» **Records**
::::::

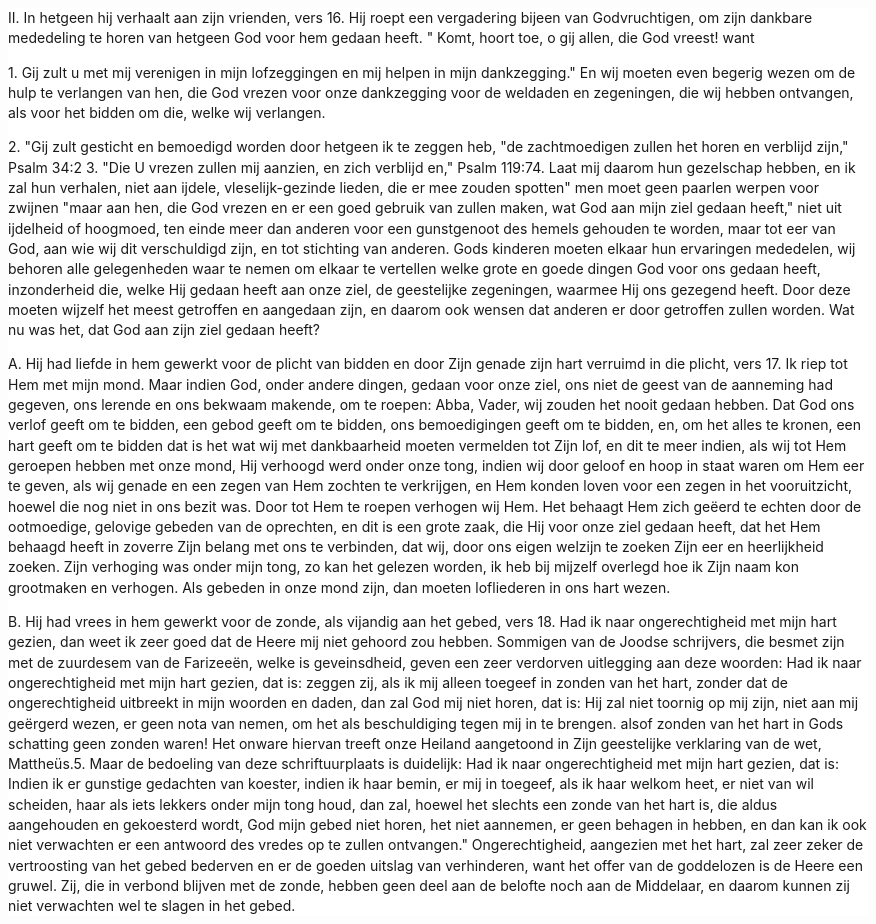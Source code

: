 II. In hetgeen hij verhaalt aan zijn vrienden, vers 16. Hij roept een vergadering bijeen van Godvruchtigen, om zijn dankbare mededeling te horen van hetgeen God voor hem gedaan heeft. " Komt, hoort toe, o gij allen, die God vreest! want 

1\. Gij zult u met mij verenigen in mijn lofzeggingen en mij helpen in mijn dankzegging." En wij moeten even begerig wezen om de hulp te verlangen van hen, die God vrezen voor onze dankzegging voor de weldaden en zegeningen, die wij hebben ontvangen, als voor het bidden om die, welke wij verlangen.

2\. "Gij zult gesticht en bemoedigd worden door hetgeen ik te zeggen heb, "de zachtmoedigen zullen het horen en verblijd zijn," Psalm 34:2 3. "Die U vrezen zullen mij aanzien, en zich verblijd en," Psalm 119:74. Laat mij daarom hun gezelschap hebben, en ik zal hun verhalen, niet aan ijdele, vleselijk-gezinde lieden, die er mee zouden spotten" men moet geen paarlen werpen voor zwijnen "maar aan hen, die God vrezen en er een goed gebruik van zullen maken, wat God aan mijn ziel gedaan heeft," niet uit ijdelheid of hoogmoed, ten einde meer dan anderen voor een gunstgenoot des hemels gehouden te worden, maar tot eer van God, aan wie wij dit verschuldigd zijn, en tot stichting van anderen. Gods kinderen moeten elkaar hun ervaringen mededelen, wij behoren alle gelegenheden waar te nemen om elkaar te vertellen welke grote en goede dingen God voor ons gedaan heeft, inzonderheid die, welke Hij gedaan heeft aan onze ziel, de geestelijke zegeningen, waarmee Hij ons gezegend heeft. Door deze moeten wijzelf het meest getroffen en aangedaan zijn, en daarom ook wensen dat anderen er door getroffen zullen worden. Wat nu was het, dat God aan zijn ziel gedaan heeft? 

A. Hij had liefde in hem gewerkt voor de plicht van bidden en door Zijn genade zijn hart verruimd in die plicht, vers 17. Ik riep tot Hem met mijn mond. Maar indien God, onder andere dingen, gedaan voor onze ziel, ons niet de geest van de aanneming had gegeven, ons lerende en ons bekwaam makende, om te roepen: Abba, Vader, wij zouden het nooit gedaan hebben. Dat God ons verlof geeft om te bidden, een gebod geeft om te bidden, ons bemoedigingen geeft om te bidden, en, om het alles te kronen, een hart geeft om te bidden dat is het wat wij met dankbaarheid moeten vermelden tot Zijn lof, en dit te meer indien, als wij tot Hem geroepen hebben met onze mond, Hij verhoogd werd onder onze tong, indien wij door geloof en hoop in staat waren om Hem eer te geven, als wij genade en een zegen van Hem zochten te verkrijgen, en Hem konden loven voor een zegen in het vooruitzicht, hoewel die nog niet in ons bezit was. Door tot Hem te roepen verhogen wij Hem. Het behaagt Hem zich geëerd te echten door de ootmoedige, gelovige gebeden van de oprechten, en dit is een grote zaak, die Hij voor onze ziel gedaan heeft, dat het Hem behaagd heeft in zoverre Zijn belang met ons te verbinden, dat wij, door ons eigen welzijn te zoeken Zijn eer en heerlijkheid zoeken. Zijn verhoging was onder mijn tong, zo kan het gelezen worden, ik heb bij mijzelf overlegd hoe ik Zijn naam kon grootmaken en verhogen. Als gebeden in onze mond zijn, dan moeten lofliederen in ons hart wezen.

B. Hij had vrees in hem gewerkt voor de zonde, als vijandig aan het gebed, vers 18. Had ik naar ongerechtigheid met mijn hart gezien, dan weet ik zeer goed dat de Heere mij niet gehoord zou hebben. Sommigen van de Joodse schrijvers, die besmet zijn met de zuurdesem van de Farizeeën, welke is geveinsdheid, geven een zeer verdorven uitlegging aan deze woorden: Had ik naar ongerechtigheid met mijn hart gezien, dat is: zeggen zij, als ik mij alleen toegeef in zonden van het hart, zonder dat de ongerechtigheid uitbreekt in mijn woorden en daden, dan zal God mij niet horen, dat is: Hij zal niet toornig op mij zijn, niet aan mij geërgerd wezen, er geen nota van nemen, om het als beschuldiging tegen mij in te brengen. alsof zonden van het hart in Gods schatting geen zonden waren! Het onware hiervan treeft onze Heiland aangetoond in Zijn geestelijke verklaring van de wet, Mattheüs.5. Maar de bedoeling van deze schriftuurplaats is duidelijk: Had ik naar ongerechtigheid met mijn hart gezien, dat is: Indien ik er gunstige gedachten van koester, indien ik haar bemin, er mij in toegeef, als ik haar welkom heet, er niet van wil scheiden, haar als iets lekkers onder mijn tong houd, dan zal, hoewel het slechts een zonde van het hart is, die aldus aangehouden en gekoesterd wordt, God mijn gebed niet horen, het niet aannemen, er geen behagen in hebben, en dan kan ik ook niet verwachten er een antwoord des vredes op te zullen ontvangen." Ongerechtigheid, aangezien met het hart, zal zeer zeker de vertroosting van het gebed bederven en er de goeden uitslag van verhinderen, want het offer van de goddelozen is de Heere een gruwel. Zij, die in verbond blijven met de zonde, hebben geen deel aan de belofte noch aan de Middelaar, en daarom kunnen zij niet verwachten wel te slagen in het gebed.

::::::

» **Your assignment**
Please produce an exact copy of all the material, leaving out the pictures.

» **Expected output**
Source code

: II. In hetgeen hij verhaalt aan zijn vrienden, vers 16. Hij roept een vergadering bijeen van Godvruchtigen, om zijn dankbare mededeling te horen van hetgeen God voor hem gedaan heeft. " Komt, hoort toe, o gij allen, die God vreest! want 

1\. Gij zult u met mij verenigen in mijn lofzeggingen en mij helpen in mijn dankzegging." En wij moeten even begerig wezen om de hulp te verlangen van hen, die God vrezen voor onze dankzegging voor de weldaden en zegeningen, die wij hebben ontvangen, als voor het bidden om die, welke wij verlangen.

2\. "Gij zult gesticht en bemoedigd worden door hetgeen ik te zeggen heb, "de zachtmoedigen zullen het horen en verblijd zijn," Psalm 34:2 3. "Die U vrezen zullen mij aanzien, en zich verblijd en," Psalm 119:74. Laat mij daarom hun gezelschap hebben, en ik zal hun verhalen, niet aan ijdele, vleselijk-gezinde lieden, die er mee zouden spotten" men moet geen paarlen werpen voor zwijnen "maar aan hen, die God vrezen en er een goed gebruik van zullen maken, wat God aan mijn ziel gedaan heeft," niet uit ijdelheid of hoogmoed, ten einde meer dan anderen voor een gunstgenoot des hemels gehouden te worden, maar tot eer van God, aan wie wij dit verschuldigd zijn, en tot stichting van anderen. Gods kinderen moeten elkaar hun ervaringen mededelen, wij behoren alle gelegenheden waar te nemen om elkaar te vertellen welke grote en goede dingen God voor ons gedaan heeft, inzonderheid die, welke Hij gedaan heeft aan onze ziel, de geestelijke zegeningen, waarmee Hij ons gezegend heeft. Door deze moeten wijzelf het meest getroffen en aangedaan zijn, en daarom ook wensen dat anderen er door getroffen zullen worden. Wat nu was het, dat God aan zijn ziel gedaan heeft? 

A. Hij had liefde in hem gewerkt voor de plicht van bidden en door Zijn genade zijn hart verruimd in die plicht, vers 17. Ik riep tot Hem met mijn mond. Maar indien God, onder andere dingen, gedaan voor onze ziel, ons niet de geest van de aanneming had gegeven, ons lerende en ons bekwaam makende, om te roepen: Abba, Vader, wij zouden het nooit gedaan hebben. Dat God ons verlof geeft om te bidden, een gebod geeft om te bidden, ons bemoedigingen geeft om te bidden, en, om het alles te kronen, een hart geeft om te bidden dat is het wat wij met dankbaarheid moeten vermelden tot Zijn lof, en dit te meer indien, als wij tot Hem geroepen hebben met onze mond, Hij verhoogd werd onder onze tong, indien wij door geloof en hoop in staat waren om Hem eer te geven, als wij genade en een zegen van Hem zochten te verkrijgen, en Hem konden loven voor een zegen in het vooruitzicht, hoewel die nog niet in ons bezit was. Door tot Hem te roepen verhogen wij Hem. Het behaagt Hem zich geëerd te echten door de ootmoedige, gelovige gebeden van de oprechten, en dit is een grote zaak, die Hij voor onze ziel gedaan heeft, dat het Hem behaagd heeft in zoverre Zijn belang met ons te verbinden, dat wij, door ons eigen welzijn te zoeken Zijn eer en heerlijkheid zoeken. Zijn verhoging was onder mijn tong, zo kan het gelezen worden, ik heb bij mijzelf overlegd hoe ik Zijn naam kon grootmaken en verhogen. Als gebeden in onze mond zijn, dan moeten lofliederen in ons hart wezen.

B. Hij had vrees in hem gewerkt voor de zonde, als vijandig aan het gebed, vers 18. Had ik naar ongerechtigheid met mijn hart gezien, dan weet ik zeer goed dat de Heere mij niet gehoord zou hebben. Sommigen van de Joodse schrijvers, die besmet zijn met de zuurdesem van de Farizeeën, welke is geveinsdheid, geven een zeer verdorven uitlegging aan deze woorden: Had ik naar ongerechtigheid met mijn hart gezien, dat is: zeggen zij, als ik mij alleen toegeef in zonden van het hart, zonder dat de ongerechtigheid uitbreekt in mijn woorden en daden, dan zal God mij niet horen, dat is: Hij zal niet toornig op mij zijn, niet aan mij geërgerd wezen, er geen nota van nemen, om het als beschuldiging tegen mij in te brengen. alsof zonden van het hart in Gods schatting geen zonden waren! Het onware hiervan treeft onze Heiland aangetoond in Zijn geestelijke verklaring van de wet, Mattheüs.5. Maar de bedoeling van deze schriftuurplaats is duidelijk: Had ik naar ongerechtigheid met mijn hart gezien, dat is: Indien ik er gunstige gedachten van koester, indien ik haar bemin, er mij in toegeef, als ik haar welkom heet, er niet van wil scheiden, haar als iets lekkers onder mijn tong houd, dan zal, hoewel het slechts een zonde van het hart is, die aldus aangehouden en gekoesterd wordt, God mijn gebed niet horen, het niet aannemen, er geen behagen in hebben, en dan kan ik ook niet verwachten er een antwoord des vredes op te zullen ontvangen." Ongerechtigheid, aangezien met het hart, zal zeer zeker de vertroosting van het gebed bederven en er de goeden uitslag van verhinderen, want het offer van de goddelozen is de Heere een gruwel. Zij, die in verbond blijven met de zonde, hebben geen deel aan de belofte noch aan de Middelaar, en daarom kunnen zij niet verwachten wel te slagen in het gebed.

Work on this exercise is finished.